今の自分の状態も忘れて紅河を追いかけに外へ出ようと玄関の扉に手を掛けた瞬間に義父の将道さんと母親が並んで立っていた。
そしてすぐに将道さんの表情は笑顔から一変、険しい表情に変わってしまい俺の肩を強く掴まれた。
「明君、外へ行ってはダメだよ。薬をちゃんと飲みなさい」
そう行って強い力で家の中へと引き戻された。
「嫌だ」と言おうにも将道さんの迫力に気圧され何も言えなくなってしまい素直に家の中へと入る。
リビングにあるソファに座り、母親から差し出された薬と水を受け取り一気に飲み込んだ。
そしてそこから話が始まると思ったが普通の会話をして笑い合う光景が目の前には広がっていた。

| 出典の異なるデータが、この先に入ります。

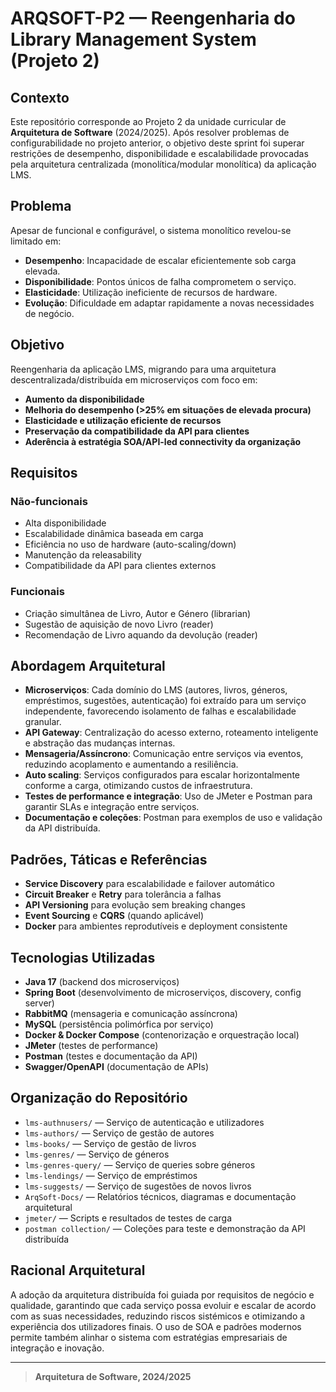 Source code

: # ARQSOFT-P2 — Reengenharia do Library Management System (Projeto 2)

## Contexto

Este repositório corresponde ao Projeto 2 da unidade curricular de **Arquitetura de Software** (2024/2025). Após resolver problemas de configurabilidade no projeto anterior, o objetivo deste sprint foi superar restrições de desempenho, disponibilidade e escalabilidade provocadas pela arquitetura centralizada (monolítica/modular monolítica) da aplicação LMS.

## Problema

Apesar de funcional e configurável, o sistema monolítico revelou-se limitado em:
- **Desempenho**: Incapacidade de escalar eficientemente sob carga elevada.
- **Disponibilidade**: Pontos únicos de falha comprometem o serviço.
- **Elasticidade**: Utilização ineficiente de recursos de hardware.
- **Evolução**: Dificuldade em adaptar rapidamente a novas necessidades de negócio.

## Objetivo

Reengenharia da aplicação LMS, migrando para uma arquitetura descentralizada/distribuída em microserviços com foco em:
- **Aumento da disponibilidade**
- **Melhoria do desempenho (>25% em situações de elevada procura)**
- **Elasticidade e utilização eficiente de recursos**
- **Preservação da compatibilidade da API para clientes**
- **Aderência à estratégia SOA/API-led connectivity da organização**

## Requisitos

### Não-funcionais
- Alta disponibilidade
- Escalabilidade dinâmica baseada em carga
- Eficiência no uso de hardware (auto-scaling/down)
- Manutenção da releasability
- Compatibilidade da API para clientes externos

### Funcionais
- Criação simultânea de Livro, Autor e Género (librarian)
- Sugestão de aquisição de novo Livro (reader)
- Recomendação de Livro aquando da devolução (reader)

## Abordagem Arquitetural

- **Microserviços**: Cada domínio do LMS (autores, livros, géneros, empréstimos, sugestões, autenticação) foi extraído para um serviço independente, favorecendo isolamento de falhas e escalabilidade granular.
- **API Gateway**: Centralização do acesso externo, roteamento inteligente e abstração das mudanças internas.
- **Mensageria/Assíncrono**: Comunicação entre serviços via eventos, reduzindo acoplamento e aumentando a resiliência.
- **Auto scaling**: Serviços configurados para escalar horizontalmente conforme a carga, otimizando custos de infraestrutura.
- **Testes de performance e integração**: Uso de JMeter e Postman para garantir SLAs e integração entre serviços.
- **Documentação e coleções**: Postman para exemplos de uso e validação da API distribuída.

## Padrões, Táticas e Referências

- **Service Discovery** para escalabilidade e failover automático
- **Circuit Breaker** e **Retry** para tolerância a falhas
- **API Versioning** para evolução sem breaking changes
- **Event Sourcing** e **CQRS** (quando aplicável)
- **Docker** para ambientes reprodutíveis e deployment consistente

## Tecnologias Utilizadas

- **Java 17** (backend dos microserviços)
- **Spring Boot** (desenvolvimento de microserviços, discovery, config server)
- **RabbitMQ** (mensageria e comunicação assíncrona)
- **MySQL** (persistência polimórfica por serviço)
- **Docker & Docker Compose** (contenorização e orquestração local)
- **JMeter** (testes de performance)
- **Postman** (testes e documentação da API)
- **Swagger/OpenAPI** (documentação de APIs)

## Organização do Repositório

- `lms-authnusers/` — Serviço de autenticação e utilizadores
- `lms-authors/` — Serviço de gestão de autores
- `lms-books/` — Serviço de gestão de livros
- `lms-genres/` — Serviço de géneros
- `lms-genres-query/` — Serviço de queries sobre géneros
- `lms-lendings/` — Serviço de empréstimos
- `lms-suggests/` — Serviço de sugestões de novos livros
- `ArqSoft-Docs/` — Relatórios técnicos, diagramas e documentação arquitetural
- `jmeter/` — Scripts e resultados de testes de carga
- `postman collection/` — Coleções para teste e demonstração da API distribuída

## Racional Arquitetural

A adoção da arquitetura distribuída foi guiada por requisitos de negócio e qualidade, garantindo que cada serviço possa evoluir e escalar de acordo com as suas necessidades, reduzindo riscos sistémicos e otimizando a experiência dos utilizadores finais. O uso de SOA e padrões modernos permite também alinhar o sistema com estratégias empresariais de integração e inovação.


---

> **Arquitetura de Software, 2024/2025**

紅河のことも学校での出来事もすでに二人の耳にも届いているはずなのに、二人は一向に話を切り出そうとはしなかった。
きっと俺を思ってのことなんだろうと思うけれど、それでもいいのかなと思いもしたがそれではいけないと思い俺は二人に自分の身体の事を聞いてみた。
「俺は・・・・両性なんだろ?だけど、これからも男として生きるし結婚だって・・・・」
沈黙を破り、今の自分の身に起こっていることにちゃんと向き合わないといけない気がした。
そして、自分が紅河を追い込んだ結果を招くこととなり己の無力さを思い知ることにもなった。
俯いていると目からは水が流れ落ち、自分がこんなにも涙もろいとは思いもしなかった。